Stable prostacyclin analogue preventing microcirculatory derangement in experimental cerebral ischemia in cats.

We evaluated the effect of a stable synthetic prostacyclin analogue, TRK-100, on the microcirculatory derangement occurring in feline pial vessels with endothelial damage after middle cerebral artery occlusion. Fifteen adult cats were divided into an untreated group (Group 1, n = 8) and a treated group (Group 2, n = 7). Thirty minutes after 10 minutes of ultraviolet irradiation, which selectively damaged endothelium in the pial vessels, the middle cerebral artery was occluded in both groups and maintained for 30 minutes. In Group 2, 50 ng/kg/min TRK-100 was continuously infused intravenously following ultraviolet irradiation.
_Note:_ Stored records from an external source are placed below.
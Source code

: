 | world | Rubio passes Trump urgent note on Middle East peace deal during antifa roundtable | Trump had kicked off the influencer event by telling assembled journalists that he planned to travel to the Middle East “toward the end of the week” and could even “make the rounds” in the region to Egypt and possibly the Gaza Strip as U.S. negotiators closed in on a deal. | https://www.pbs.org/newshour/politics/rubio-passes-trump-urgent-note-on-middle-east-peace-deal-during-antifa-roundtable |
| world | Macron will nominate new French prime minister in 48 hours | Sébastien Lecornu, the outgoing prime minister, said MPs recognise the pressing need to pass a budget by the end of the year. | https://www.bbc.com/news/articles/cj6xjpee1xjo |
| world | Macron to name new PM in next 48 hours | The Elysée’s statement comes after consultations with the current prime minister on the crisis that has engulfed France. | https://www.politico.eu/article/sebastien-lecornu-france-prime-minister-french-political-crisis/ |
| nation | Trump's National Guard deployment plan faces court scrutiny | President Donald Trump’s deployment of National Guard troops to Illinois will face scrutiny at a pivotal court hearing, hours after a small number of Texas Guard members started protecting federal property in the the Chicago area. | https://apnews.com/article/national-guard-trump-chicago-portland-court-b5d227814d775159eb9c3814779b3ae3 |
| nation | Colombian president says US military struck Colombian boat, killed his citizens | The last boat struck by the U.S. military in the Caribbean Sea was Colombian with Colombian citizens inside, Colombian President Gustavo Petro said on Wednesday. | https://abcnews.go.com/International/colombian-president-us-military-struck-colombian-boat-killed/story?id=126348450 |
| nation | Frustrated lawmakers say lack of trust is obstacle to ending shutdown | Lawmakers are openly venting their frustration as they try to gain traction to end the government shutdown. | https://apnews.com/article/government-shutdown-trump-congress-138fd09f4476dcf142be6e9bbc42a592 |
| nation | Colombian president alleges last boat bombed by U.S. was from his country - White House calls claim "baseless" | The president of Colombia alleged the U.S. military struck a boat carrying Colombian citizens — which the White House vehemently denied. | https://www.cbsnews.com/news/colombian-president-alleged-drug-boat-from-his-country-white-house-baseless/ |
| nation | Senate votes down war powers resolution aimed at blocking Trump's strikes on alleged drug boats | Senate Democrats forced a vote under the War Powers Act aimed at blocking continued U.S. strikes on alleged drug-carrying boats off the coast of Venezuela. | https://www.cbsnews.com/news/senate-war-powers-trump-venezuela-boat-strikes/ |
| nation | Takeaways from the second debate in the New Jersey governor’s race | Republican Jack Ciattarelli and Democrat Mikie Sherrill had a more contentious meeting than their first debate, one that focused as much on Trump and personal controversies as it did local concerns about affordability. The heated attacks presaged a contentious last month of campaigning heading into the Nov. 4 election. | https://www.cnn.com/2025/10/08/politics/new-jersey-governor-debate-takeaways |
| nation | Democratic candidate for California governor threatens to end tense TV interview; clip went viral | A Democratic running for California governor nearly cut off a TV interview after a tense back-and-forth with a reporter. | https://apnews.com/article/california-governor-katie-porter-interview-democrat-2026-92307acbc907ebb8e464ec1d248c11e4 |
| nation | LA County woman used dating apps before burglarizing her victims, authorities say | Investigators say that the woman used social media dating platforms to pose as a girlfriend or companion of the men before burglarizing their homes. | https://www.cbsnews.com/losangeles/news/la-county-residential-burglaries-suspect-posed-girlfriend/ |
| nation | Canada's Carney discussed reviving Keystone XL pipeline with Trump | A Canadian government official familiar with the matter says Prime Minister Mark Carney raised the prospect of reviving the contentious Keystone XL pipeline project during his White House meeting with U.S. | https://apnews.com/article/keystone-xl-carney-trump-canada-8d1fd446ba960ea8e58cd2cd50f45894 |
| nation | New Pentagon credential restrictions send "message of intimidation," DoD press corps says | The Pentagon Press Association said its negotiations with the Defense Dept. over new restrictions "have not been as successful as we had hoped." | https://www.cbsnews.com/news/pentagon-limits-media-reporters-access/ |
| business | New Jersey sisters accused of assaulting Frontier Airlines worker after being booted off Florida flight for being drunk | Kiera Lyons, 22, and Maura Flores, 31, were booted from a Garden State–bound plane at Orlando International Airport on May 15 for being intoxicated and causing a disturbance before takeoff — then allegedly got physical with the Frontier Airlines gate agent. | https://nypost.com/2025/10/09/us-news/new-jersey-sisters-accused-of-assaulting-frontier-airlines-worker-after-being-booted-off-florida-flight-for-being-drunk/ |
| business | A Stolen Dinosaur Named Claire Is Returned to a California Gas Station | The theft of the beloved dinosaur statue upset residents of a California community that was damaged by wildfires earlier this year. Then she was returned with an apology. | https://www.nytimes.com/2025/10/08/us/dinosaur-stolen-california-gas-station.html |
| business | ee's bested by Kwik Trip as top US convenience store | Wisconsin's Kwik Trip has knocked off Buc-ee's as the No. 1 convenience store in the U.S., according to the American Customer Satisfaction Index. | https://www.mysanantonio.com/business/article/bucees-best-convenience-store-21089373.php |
In both the pial arteries and veins, platelet aggregate adhesion to the endothelium with subsequent thrombus formation was significantly (p less than 0.01 and p less than 0.05, respectively) inhibited during middle cerebral artery occlusion in Group 2 compared with Group 1. Similarly, blood flow stasis in the pial veins was effectively prevented in Group 2 during occlusion. Furthermore, the pial artery diameter returned to the control level during the late period of occlusion, whereas in Group 1 the pial artery remained constricted. Our data suggest that TRK-100 can prevent microcirculatory derangement in the acute stage of ischemic stroke.